● What the task asks: Lines that contain the string "init" are the ones to list; copy all of them from the records.

● Input records:

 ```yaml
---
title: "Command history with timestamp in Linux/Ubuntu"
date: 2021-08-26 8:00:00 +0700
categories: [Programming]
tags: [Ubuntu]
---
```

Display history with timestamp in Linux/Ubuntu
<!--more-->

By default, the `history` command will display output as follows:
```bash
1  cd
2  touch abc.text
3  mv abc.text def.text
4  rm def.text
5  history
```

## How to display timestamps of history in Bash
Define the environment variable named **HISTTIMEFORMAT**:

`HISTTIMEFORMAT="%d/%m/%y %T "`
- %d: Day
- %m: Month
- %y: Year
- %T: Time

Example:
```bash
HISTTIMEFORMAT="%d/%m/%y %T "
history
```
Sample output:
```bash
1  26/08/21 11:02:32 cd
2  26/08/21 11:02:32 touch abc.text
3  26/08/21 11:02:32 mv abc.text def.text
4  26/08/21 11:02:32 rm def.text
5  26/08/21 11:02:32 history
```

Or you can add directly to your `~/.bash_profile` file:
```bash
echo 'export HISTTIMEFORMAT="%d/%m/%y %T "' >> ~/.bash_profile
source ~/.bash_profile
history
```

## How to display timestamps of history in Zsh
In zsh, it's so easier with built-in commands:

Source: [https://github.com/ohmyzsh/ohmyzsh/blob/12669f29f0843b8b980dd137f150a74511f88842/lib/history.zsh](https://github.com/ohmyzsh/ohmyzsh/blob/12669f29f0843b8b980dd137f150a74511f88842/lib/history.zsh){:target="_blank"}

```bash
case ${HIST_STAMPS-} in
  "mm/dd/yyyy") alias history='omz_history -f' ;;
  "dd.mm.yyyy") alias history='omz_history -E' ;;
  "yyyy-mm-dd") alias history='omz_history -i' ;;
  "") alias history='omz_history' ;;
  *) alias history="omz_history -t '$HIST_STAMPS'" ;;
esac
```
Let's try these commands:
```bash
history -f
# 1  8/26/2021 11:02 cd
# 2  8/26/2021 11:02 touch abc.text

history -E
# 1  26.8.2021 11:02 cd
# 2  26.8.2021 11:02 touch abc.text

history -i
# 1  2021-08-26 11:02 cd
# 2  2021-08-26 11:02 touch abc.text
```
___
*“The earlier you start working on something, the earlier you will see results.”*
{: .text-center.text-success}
==
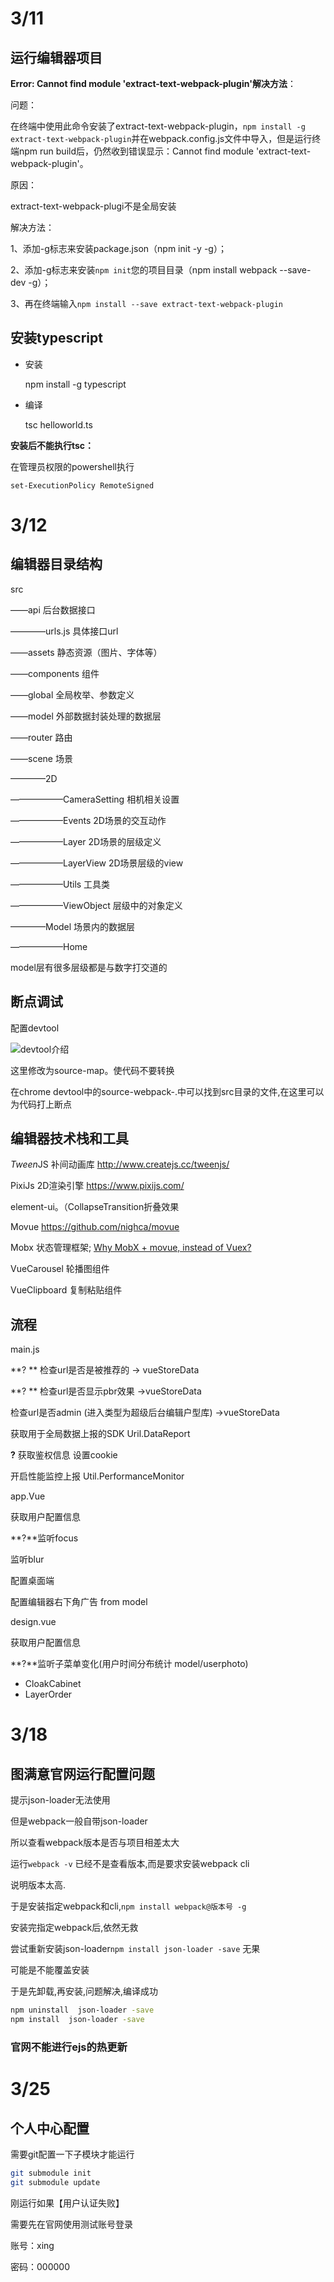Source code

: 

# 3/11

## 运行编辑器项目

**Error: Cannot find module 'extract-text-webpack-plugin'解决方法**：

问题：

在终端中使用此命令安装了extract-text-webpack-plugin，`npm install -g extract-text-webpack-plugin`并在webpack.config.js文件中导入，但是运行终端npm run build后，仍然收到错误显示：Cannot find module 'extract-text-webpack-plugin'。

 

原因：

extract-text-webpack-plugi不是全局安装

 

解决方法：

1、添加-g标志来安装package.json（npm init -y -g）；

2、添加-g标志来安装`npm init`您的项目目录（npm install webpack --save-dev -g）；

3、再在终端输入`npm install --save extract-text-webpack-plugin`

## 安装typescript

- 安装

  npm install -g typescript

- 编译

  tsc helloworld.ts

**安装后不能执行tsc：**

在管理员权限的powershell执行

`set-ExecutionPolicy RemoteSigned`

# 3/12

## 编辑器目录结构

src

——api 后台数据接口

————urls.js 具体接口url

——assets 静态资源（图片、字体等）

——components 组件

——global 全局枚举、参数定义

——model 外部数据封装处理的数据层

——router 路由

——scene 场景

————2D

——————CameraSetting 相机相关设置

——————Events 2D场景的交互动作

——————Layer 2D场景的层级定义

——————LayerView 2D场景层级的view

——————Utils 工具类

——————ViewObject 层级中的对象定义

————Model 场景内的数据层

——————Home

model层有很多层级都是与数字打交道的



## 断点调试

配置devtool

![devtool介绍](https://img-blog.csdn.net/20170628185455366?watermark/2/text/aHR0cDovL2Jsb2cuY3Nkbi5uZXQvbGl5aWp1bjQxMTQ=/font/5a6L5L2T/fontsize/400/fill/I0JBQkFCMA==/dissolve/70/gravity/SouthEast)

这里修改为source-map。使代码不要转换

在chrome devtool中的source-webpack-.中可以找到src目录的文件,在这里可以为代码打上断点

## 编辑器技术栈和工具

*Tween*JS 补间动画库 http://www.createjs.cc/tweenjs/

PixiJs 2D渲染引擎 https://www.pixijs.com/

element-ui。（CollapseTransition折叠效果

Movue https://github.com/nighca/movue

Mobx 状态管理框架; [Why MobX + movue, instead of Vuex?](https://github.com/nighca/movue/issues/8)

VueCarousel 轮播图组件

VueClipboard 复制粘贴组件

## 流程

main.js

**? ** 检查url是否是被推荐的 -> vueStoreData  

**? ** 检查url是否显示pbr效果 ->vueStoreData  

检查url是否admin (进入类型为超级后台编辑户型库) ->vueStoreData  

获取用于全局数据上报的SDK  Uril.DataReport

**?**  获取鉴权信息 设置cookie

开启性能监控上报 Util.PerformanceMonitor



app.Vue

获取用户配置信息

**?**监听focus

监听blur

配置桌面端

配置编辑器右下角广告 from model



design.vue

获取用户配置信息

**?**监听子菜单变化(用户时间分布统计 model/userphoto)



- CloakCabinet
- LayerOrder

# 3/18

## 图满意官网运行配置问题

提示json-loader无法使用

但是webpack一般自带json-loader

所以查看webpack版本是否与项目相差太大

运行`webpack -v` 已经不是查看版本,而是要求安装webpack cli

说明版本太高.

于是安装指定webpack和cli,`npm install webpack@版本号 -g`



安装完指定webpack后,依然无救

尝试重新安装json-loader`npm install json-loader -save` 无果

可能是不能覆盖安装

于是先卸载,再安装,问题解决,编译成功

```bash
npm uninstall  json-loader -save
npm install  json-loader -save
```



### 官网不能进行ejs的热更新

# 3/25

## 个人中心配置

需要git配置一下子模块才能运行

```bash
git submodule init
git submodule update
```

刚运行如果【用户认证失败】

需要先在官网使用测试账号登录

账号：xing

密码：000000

● Solution for this exercise:
1、添加-g标志来安装package.json（npm init -y -g）；
2、添加-g标志来安装`npm init`您的项目目录（npm install webpack --save-dev -g）；
git submodule init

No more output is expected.